When Wu Heng stayed silent, Lin Mengzhi squatted down. “Did someone f*cking b*lly you? Wu Dian? Sheng Jiang? Or some guard? Tell me—I’ll go burn him to ashes right now.”
Seeing that Wu Heng still didn’t respond, he kept talking. “Aren’t things pretty good for us right now? Wu Dian and Sheng Jiang are from Jingzhou, the class monitor is too. If we go there, we’ll definitely have people backing us up. And later, when we’re back on the road, we can even slack off a bit—there are so many powerful people. I really think what’s laid out in front of us is a smooth, open road!”
“If we don’t go now, where are we supposed to go? We don’t have a home anymore…”
Wu Heng rested his fingers on Lin Mengzhi’s head.
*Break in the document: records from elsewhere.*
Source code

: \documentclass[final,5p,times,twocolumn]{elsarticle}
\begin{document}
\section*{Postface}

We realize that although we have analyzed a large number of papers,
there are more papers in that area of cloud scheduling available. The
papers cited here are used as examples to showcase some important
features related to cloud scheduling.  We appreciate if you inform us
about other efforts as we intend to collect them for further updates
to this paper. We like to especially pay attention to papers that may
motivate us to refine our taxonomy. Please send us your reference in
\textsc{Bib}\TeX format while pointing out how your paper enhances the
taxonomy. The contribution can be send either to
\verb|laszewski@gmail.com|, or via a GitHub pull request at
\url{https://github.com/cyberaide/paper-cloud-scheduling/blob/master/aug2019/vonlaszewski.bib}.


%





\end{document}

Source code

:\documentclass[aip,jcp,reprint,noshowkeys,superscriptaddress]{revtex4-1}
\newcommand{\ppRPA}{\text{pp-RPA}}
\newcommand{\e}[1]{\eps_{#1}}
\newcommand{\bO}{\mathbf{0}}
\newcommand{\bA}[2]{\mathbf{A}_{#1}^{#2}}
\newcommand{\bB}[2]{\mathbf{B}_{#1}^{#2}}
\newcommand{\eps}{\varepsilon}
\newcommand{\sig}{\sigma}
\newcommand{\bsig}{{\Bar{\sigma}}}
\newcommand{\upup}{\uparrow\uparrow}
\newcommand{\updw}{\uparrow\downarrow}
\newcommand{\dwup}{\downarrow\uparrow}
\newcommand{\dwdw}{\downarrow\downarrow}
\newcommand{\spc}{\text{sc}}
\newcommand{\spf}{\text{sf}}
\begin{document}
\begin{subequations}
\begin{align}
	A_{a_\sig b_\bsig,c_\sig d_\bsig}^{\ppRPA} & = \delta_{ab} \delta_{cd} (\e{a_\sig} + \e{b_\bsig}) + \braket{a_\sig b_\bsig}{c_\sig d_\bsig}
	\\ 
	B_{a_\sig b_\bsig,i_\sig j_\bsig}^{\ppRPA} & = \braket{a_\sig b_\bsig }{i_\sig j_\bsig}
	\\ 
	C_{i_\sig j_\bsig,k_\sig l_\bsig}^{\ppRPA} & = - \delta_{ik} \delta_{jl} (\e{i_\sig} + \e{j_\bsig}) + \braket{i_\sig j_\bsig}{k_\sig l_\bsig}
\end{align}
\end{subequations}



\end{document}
At this moment, the fire-type ability user’s body temperature didn’t feel nearly as scorching as usual—it was comfortably warm. He lowered his voice and said, “We’ll find a fertile place, settle down, and make a life there. What we say goes.”
“What about everyone else?” Lin Mengzhi had never imagined there could be another option like this.
“Who?” Wu Heng withdrew his hand, deliberately not thinking about it.
Lin Mengzhi never questioned Wu Heng. He began listing the names one by one.
“Xue Shen. Xue Qi.”
Wu Heng blinked. “Their father is still in Jingzhou.”
“Dou Lu. Ruan Silian.”
“Honestly, back when we were in class, I was never that close to people like them.”
“Shen Ping’an has to follow you, right?”
Wu Heng nodded. “That’s true. There’s no way he wouldn’t follow me.”
“And Teacher Ying…?”
Wu Heng frowned. “Teacher Ying should stay in Jingzhou.”
Lin Mengzhi nodded vigorously. “Doctor Chen?”
“I want Doctor Chen.” Chen Meng was a doctor—if he insisted on going with the main group to Jingzhou, Wu Heng would knock him out and stuff him into his storage space anyway.
“Then what about Xie Chongyi?” Lin Mengzhi asked hesitantly. He felt that aside from himself and Wu Zhi, Wu Heng was closest to Xie Chongyi, always sticking together no matter what.
Wu Heng let out a sigh. “He won’t come with me.”